For snapdragons, the key trait is the flower color, which attracts pollinators and is essential for survival and passing genes onto the next generation. Despite sharing most genetic ‘words,’ only a few critical genes—seven to be specific—determine flower color and remain unique to each species. These genes, with names as alluring as those of Pokémon, include Rosea, Eluta, Rubia, Sulfurea, Flavia, Aurina, and Cremosa.

Color genes eclipse proximity

To tackle this data set, Pal made use of whole-genomic sequencing—a tool commonly used to map the DNA of humans and other animals. In this case, he and his team employed a novel sequencing technique that had previously been untested for Antirrhinum. Unlike well-studied organisms such as mice or Arabidopsis thaliana plants, where more genomic data exists, this large-scale sequencing of snapdragon genomes involved a process that resembled piecing together a vast puzzle.

“When we compared the Planoles and Avallenet hybrid zones, we found their genomes were quite different—they all had different mixtures of ‘words.’ But the seven genes that control the flower color were the same in both zones,” explains Pal. Those genes, act like keywords that stay consistent.

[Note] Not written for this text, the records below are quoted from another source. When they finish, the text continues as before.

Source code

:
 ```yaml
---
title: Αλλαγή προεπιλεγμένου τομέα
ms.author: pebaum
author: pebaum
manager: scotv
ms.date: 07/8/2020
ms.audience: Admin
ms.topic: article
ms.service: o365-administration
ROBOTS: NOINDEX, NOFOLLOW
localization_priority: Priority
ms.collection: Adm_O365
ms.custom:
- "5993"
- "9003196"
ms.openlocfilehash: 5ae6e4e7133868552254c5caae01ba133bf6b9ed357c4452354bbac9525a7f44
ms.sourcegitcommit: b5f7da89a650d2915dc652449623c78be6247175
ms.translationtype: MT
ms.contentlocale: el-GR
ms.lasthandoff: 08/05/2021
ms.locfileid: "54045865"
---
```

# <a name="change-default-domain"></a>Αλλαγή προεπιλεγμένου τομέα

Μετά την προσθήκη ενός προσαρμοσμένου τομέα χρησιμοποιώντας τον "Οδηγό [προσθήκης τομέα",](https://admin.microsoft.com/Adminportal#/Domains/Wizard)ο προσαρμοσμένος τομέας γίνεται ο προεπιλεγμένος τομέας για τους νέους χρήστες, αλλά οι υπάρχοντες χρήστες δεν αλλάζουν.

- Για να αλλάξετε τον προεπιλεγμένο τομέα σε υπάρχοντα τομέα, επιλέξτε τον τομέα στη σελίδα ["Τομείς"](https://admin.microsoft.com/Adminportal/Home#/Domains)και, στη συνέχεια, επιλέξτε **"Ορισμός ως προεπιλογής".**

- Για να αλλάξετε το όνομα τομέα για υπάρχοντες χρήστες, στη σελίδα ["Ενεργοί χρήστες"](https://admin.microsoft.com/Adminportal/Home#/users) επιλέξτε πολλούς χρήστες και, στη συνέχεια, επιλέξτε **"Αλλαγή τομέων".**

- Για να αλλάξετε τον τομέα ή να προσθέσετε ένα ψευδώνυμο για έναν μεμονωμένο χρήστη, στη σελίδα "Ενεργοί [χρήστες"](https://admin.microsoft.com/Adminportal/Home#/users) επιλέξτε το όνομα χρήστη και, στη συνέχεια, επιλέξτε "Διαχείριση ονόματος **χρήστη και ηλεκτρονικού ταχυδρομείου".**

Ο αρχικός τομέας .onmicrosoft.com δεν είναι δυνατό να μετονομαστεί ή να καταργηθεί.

In hybrid zones, one would expect nearby plants to be closely related to each other. But when the researchers traced the plants’ genetic ancestry, they discovered that the flower color genes did not follow that pattern. The seven genes in the yellow snapdragons from the Planoles zone were more closely related to those in the yellow plants in the Avellanet zone. The same was true for magenta plants too.   

Pal’s new study reveals that, although there is a lot of genetic variation between the zones, the genes responsible for flower color have a shared evolutionary history. This finding is important—it suggests these color genes help snapdragons remain distinct and recognizable, even when they grow in the same environment, and share other genes across their extensive genome.